Great Panther Mining is a precious metals miner in the Americas with production of 150,000 oz gold equivalent ounces per year and plans to grow into a much more substantial company. With record financial results achieved in 2020, its new management team and board has bedded-down its first acquisition and is executing on what the company hopes will be its next growth phase.
"Our mission is to be a growing diversified gold and silver producer focused on the Americas which is a busy space because it is a successful space," said president and CEO Rob Henderson.
And it is a space in which Great Panther has long experience. Former president and CEO Robert Archer started the company in 2005 as a primary silver company with the historical Guanajuato and Topia mines in Mexico. The 2019 acquisition of Beadell Resources in an all-stock deal saw the company obtain the Tucano gold mine in Brazil, which precipitated a name change, dropping Silver and adding Mining and setting-up the company to transition from a pure silver play into a gold and silver company with assets diversified geographically in Mexico, Brazil and Peru.
The Tucano acquisition was relatively low risk given its long production history and the investment made in it by various operators over the years, which include some of the most recognizable names in the industry. The deposit was discovered by AngloGold Ashanti and brought into production by Goldcorp. Beadell subsequently put capital into building a 10,000 tonne per day processing plant.
More importantly for Great Panther, the acquisition included a highly prospective land package comprising a 90km by 30km block in a greenstone belt in the Guyana Shield, which is host to some of the world's largest gold deposits.
Tucano produced 125,417 ounces of gold in 2020 and provided some 80% of the company's cash flow, paving the way for record EBITDA of $98 million and a boost to the company's balance sheet. Great Panther ended the year with US$63 million in cash and equivalents after reducing its debt by 22% to $33 million. Much of that extra cash will be invested in exploration in 2021 with a $13 million budget for 90,000m of drilling, and to continue to reduce debt.
"As gold prices have come up Tucano has performed as it should and it is performing very well right now," said Henderson.

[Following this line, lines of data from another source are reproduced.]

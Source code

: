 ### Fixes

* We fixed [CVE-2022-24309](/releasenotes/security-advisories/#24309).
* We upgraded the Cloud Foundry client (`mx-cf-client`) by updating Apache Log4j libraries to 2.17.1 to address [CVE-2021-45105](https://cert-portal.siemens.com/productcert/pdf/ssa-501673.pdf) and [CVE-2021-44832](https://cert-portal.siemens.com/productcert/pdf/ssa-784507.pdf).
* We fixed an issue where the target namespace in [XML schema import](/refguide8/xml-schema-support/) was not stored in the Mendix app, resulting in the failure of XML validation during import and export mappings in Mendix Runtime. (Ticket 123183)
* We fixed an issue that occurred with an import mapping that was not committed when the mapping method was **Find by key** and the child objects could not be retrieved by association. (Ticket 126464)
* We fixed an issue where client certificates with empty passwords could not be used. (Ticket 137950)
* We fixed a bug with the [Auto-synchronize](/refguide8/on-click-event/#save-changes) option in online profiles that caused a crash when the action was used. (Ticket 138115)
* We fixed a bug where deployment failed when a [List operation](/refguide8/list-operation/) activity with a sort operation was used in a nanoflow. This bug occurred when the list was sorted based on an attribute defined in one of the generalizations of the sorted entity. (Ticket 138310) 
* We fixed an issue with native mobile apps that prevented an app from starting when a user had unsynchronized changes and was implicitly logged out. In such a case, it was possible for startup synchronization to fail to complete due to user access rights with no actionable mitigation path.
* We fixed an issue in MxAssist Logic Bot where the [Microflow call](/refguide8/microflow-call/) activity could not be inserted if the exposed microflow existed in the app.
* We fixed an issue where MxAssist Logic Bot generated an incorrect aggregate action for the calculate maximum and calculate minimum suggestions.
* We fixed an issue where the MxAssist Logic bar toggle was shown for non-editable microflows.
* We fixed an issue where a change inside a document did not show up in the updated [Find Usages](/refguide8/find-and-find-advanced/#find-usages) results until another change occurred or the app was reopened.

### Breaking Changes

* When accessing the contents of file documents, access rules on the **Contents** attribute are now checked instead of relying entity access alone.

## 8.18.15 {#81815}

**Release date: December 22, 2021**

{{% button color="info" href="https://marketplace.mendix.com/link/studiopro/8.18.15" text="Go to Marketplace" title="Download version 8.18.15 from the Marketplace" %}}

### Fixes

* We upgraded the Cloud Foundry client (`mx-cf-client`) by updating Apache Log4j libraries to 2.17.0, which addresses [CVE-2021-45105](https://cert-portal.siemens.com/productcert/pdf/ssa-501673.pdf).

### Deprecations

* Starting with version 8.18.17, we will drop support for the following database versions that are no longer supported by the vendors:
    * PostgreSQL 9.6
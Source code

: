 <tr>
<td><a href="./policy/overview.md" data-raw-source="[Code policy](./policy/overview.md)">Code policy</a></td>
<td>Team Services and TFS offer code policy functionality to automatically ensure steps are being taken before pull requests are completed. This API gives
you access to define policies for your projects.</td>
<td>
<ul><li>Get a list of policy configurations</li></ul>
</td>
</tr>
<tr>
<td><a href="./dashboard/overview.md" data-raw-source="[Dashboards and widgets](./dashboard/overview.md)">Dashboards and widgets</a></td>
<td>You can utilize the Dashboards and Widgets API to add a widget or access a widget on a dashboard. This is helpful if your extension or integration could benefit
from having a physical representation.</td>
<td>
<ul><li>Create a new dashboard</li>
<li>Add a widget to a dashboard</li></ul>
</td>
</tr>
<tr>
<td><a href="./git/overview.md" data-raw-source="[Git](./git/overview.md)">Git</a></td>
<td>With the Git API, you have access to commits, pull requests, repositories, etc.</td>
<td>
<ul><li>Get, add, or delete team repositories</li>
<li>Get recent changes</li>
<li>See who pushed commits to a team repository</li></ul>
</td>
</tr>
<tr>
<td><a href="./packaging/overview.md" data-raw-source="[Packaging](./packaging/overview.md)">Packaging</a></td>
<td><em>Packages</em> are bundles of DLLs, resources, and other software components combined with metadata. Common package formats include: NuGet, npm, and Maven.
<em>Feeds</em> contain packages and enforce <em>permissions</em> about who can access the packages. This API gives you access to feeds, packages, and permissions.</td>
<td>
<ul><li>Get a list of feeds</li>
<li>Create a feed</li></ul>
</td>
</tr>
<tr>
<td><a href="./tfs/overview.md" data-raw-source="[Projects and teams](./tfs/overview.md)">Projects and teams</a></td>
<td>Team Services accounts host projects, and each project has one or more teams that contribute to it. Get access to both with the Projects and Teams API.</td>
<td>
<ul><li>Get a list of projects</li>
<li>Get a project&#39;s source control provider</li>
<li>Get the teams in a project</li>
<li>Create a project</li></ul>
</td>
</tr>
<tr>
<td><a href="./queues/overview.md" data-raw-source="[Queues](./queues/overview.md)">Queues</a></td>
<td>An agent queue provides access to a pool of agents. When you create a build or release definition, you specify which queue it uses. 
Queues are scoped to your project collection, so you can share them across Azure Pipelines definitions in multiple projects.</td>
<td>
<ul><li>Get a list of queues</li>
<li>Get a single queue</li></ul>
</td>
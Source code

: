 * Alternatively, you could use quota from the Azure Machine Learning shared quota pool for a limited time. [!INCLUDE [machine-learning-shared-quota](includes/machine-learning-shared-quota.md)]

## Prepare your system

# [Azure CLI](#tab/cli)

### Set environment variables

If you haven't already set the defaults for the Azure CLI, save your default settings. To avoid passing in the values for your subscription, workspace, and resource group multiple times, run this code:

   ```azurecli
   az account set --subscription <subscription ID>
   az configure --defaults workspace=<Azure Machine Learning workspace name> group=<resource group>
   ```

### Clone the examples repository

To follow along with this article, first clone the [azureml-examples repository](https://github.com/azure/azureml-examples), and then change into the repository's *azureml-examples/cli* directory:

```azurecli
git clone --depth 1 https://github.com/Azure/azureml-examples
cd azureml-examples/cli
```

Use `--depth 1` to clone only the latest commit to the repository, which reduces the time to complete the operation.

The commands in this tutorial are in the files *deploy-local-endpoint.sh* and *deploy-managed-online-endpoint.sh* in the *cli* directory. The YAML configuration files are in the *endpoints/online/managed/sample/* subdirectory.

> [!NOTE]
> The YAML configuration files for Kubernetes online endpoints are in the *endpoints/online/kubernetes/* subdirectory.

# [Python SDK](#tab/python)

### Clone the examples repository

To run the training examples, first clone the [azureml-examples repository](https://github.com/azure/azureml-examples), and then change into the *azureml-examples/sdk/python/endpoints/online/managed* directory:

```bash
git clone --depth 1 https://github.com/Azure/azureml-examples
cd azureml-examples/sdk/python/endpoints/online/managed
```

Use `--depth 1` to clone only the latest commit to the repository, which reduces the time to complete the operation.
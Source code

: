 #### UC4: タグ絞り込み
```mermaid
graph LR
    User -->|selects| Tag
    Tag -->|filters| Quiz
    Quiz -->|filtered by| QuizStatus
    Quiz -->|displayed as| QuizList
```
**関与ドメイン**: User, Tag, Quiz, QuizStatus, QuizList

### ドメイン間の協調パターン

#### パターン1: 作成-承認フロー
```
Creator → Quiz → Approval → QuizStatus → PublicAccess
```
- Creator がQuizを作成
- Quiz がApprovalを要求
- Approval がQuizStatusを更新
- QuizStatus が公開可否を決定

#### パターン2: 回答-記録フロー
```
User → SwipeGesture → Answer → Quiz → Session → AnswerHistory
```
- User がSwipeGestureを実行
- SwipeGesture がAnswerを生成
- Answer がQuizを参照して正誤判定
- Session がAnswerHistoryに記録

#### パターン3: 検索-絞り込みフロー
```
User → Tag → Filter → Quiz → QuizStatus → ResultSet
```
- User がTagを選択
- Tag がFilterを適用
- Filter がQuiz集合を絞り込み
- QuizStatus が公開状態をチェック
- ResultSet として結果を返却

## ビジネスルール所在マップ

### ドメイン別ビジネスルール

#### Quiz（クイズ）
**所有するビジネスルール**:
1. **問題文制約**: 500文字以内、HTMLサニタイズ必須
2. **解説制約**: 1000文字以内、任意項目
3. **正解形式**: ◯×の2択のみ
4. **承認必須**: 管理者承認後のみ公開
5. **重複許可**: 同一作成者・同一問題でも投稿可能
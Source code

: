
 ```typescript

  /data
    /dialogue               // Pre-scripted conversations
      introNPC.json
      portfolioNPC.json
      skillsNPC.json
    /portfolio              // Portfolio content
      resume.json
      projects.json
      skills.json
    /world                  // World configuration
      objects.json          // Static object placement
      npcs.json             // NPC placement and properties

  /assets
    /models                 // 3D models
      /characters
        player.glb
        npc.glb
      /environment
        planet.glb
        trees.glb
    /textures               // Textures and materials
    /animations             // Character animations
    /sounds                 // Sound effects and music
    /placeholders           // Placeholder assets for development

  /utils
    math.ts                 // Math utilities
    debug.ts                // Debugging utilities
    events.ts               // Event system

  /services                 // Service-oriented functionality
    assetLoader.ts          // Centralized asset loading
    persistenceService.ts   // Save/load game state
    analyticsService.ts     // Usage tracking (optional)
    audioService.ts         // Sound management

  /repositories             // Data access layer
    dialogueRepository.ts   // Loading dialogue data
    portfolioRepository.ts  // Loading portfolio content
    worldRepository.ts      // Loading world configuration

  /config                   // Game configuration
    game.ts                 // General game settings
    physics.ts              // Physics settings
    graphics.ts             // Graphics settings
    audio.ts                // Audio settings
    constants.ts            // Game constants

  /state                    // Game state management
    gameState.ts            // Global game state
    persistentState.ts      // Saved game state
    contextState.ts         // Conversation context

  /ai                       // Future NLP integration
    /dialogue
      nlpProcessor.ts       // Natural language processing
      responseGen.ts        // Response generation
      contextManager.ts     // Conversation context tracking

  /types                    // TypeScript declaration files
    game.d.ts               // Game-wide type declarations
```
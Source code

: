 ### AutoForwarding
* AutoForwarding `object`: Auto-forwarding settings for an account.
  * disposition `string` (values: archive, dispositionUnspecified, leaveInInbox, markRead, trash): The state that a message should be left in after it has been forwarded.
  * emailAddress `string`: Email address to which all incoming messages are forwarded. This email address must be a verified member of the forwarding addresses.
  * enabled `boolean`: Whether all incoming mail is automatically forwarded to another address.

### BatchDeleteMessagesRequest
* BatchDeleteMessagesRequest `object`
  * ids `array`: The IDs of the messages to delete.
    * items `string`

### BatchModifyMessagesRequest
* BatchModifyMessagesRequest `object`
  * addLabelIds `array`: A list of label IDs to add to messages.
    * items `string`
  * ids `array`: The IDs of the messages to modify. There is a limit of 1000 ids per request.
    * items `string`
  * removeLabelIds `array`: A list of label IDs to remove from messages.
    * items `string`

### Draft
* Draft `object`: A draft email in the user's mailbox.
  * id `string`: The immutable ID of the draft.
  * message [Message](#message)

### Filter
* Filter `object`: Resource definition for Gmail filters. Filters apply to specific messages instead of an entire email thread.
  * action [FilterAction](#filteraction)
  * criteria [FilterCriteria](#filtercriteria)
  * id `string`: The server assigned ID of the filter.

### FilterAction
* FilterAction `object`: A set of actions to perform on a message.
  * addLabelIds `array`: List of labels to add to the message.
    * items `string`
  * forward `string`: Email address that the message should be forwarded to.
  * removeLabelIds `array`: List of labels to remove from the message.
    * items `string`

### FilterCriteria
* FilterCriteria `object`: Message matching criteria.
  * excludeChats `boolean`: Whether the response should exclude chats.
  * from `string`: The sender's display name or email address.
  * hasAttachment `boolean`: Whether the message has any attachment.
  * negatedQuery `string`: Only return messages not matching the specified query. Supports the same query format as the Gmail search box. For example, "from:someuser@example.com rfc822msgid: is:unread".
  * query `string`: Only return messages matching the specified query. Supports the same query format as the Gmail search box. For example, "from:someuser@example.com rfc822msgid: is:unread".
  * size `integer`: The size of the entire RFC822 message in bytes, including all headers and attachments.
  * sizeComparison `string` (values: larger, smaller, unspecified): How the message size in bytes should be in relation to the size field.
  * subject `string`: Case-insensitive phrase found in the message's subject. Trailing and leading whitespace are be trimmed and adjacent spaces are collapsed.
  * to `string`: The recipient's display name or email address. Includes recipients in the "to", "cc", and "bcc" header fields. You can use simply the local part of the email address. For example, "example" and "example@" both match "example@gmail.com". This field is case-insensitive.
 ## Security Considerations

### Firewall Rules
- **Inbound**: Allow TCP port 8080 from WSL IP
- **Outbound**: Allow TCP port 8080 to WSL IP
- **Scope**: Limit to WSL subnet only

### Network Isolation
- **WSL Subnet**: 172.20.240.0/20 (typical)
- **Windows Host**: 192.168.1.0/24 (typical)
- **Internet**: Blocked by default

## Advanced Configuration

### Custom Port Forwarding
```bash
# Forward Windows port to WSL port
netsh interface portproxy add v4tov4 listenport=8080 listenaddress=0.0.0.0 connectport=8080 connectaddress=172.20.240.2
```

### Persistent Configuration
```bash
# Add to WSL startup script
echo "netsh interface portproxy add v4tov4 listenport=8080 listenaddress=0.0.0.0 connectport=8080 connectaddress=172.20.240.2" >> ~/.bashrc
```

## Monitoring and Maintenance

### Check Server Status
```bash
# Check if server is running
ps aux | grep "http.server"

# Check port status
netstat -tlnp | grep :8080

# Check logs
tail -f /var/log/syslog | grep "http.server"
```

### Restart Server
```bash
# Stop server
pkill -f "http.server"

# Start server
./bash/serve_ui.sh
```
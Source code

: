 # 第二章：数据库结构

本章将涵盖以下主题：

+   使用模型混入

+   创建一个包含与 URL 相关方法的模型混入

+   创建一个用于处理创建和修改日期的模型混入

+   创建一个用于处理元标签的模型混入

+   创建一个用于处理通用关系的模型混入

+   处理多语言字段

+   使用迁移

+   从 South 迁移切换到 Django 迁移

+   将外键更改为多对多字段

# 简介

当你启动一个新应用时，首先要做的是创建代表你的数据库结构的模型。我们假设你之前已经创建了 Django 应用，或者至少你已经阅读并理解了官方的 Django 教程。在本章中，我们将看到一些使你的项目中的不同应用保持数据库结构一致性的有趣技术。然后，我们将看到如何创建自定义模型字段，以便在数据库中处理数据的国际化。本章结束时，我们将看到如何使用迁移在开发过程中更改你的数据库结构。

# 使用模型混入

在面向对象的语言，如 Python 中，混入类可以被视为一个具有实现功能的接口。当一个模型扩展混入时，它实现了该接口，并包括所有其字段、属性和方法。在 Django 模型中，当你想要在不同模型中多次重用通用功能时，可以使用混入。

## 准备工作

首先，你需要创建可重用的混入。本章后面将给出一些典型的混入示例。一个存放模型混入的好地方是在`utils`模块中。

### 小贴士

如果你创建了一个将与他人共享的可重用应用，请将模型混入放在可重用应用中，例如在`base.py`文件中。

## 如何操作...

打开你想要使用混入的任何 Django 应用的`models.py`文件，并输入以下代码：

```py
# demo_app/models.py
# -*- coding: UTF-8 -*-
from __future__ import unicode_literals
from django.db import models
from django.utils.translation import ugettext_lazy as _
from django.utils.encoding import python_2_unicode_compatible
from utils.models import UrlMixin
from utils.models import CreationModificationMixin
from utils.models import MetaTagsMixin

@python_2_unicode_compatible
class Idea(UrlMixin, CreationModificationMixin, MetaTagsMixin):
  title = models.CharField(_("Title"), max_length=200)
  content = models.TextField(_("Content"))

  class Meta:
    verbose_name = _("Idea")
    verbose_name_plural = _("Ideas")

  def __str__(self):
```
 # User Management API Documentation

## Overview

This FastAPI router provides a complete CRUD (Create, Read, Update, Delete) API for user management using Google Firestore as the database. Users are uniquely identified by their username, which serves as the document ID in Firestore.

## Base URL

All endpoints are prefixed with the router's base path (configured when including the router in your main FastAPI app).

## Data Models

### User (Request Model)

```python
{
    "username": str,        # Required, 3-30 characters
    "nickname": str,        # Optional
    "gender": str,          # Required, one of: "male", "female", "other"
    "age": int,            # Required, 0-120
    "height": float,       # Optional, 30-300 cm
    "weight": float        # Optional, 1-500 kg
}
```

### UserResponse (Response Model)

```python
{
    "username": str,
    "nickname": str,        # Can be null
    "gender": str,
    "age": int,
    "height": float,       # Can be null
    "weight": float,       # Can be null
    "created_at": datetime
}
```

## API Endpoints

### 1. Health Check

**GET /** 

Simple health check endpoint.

And the company is keen to find more gold to keep Tucano going. Some $8.4 million will be spent on exploration this year with 60,000m of drilling planned as the company seeks to increase its open pit reserves and prepare for a future addition of underground mining.
"We have three open pit mines on 7km of mineralised strike with potential for more. Below the Urucum pit we have plans for a 1,000 tpd underground mine which could produce about 40,000-50,000oz/y from a 4-5 g/t deposit. We are drilling that deposit to firm up the plans so that when the Urucum pit is exhausted, we can start to access the underground ore to supplement the mill feed." said Henderson.
Great Panther will also undertake more detailed regional exploration this year to follow-up on a number of targets identified through geochemistry and geophysics by previous operators, although never drilled. "It will be a game changer if we make a regional discovery," said Henderson.
In Mexico, the company will continue with its focus of replacing mined ounces at its underground Guanajuato and Topia silver mines, with a $3 million budget and 20,000m of drilling planned. "Our assets in Mexico have been steady performers for the company for 15 years. Both mines have narrow high-grade veins deep underground so we cannot drill them from the surface and we have limited amount of access which restricts drilling. So, every year the work there is to prove up the mineral resource estimates on the veins we know are there to provide a couple of years of resources ahead of mining to maintain production," said Henderson.
With gold and silver prices having increased over the past year, the company is looking at the potential to restart the Coricancha mine near Lima which has been on care and maintenance since 2013, and where it sees potential to produce 40,000 ounces a year of gold equivalent. "There is still quite a bit of work to be done at Coricancha. We would like to drill there this year to prove up some of the high-grade veins that run parallel to the existing mine access, which were not drilled before. This will help with a possible production decision," said Henderson.
Acquiring other assets is also part of Great Panther's growth plan and where the company can benefit from the deal-making experience of chair David Garofalo, former president and CEO of Goldcorp. "The assets we are looking at would ideally have synergies with our teams in Brazil and Mexico," said Henderson.
A new acquisition could also help generate synergies which would help reduce the company's unit costs of production. The company has guided on an all-in sustaining cost of $1,350-1,450/oz and which Henderson, an engineer and operator, is keen to reduce. "A focus on continuous improvement is something I like doing so I am putting the challenge to the guys at the mine to produce more ounces for fewer dollars. Foreign exchange in Brazil is playing a big role in reducing costs in Brazil at the moment as the weaker Reais is helping us," he said.
Great Panther is also looking to technology to make incremental improvements. "In Brazil, we are looking at using new reactors to improve the gold recovery by enhancing the leach kinetics which would lower costs and improve recovery," said Henderson.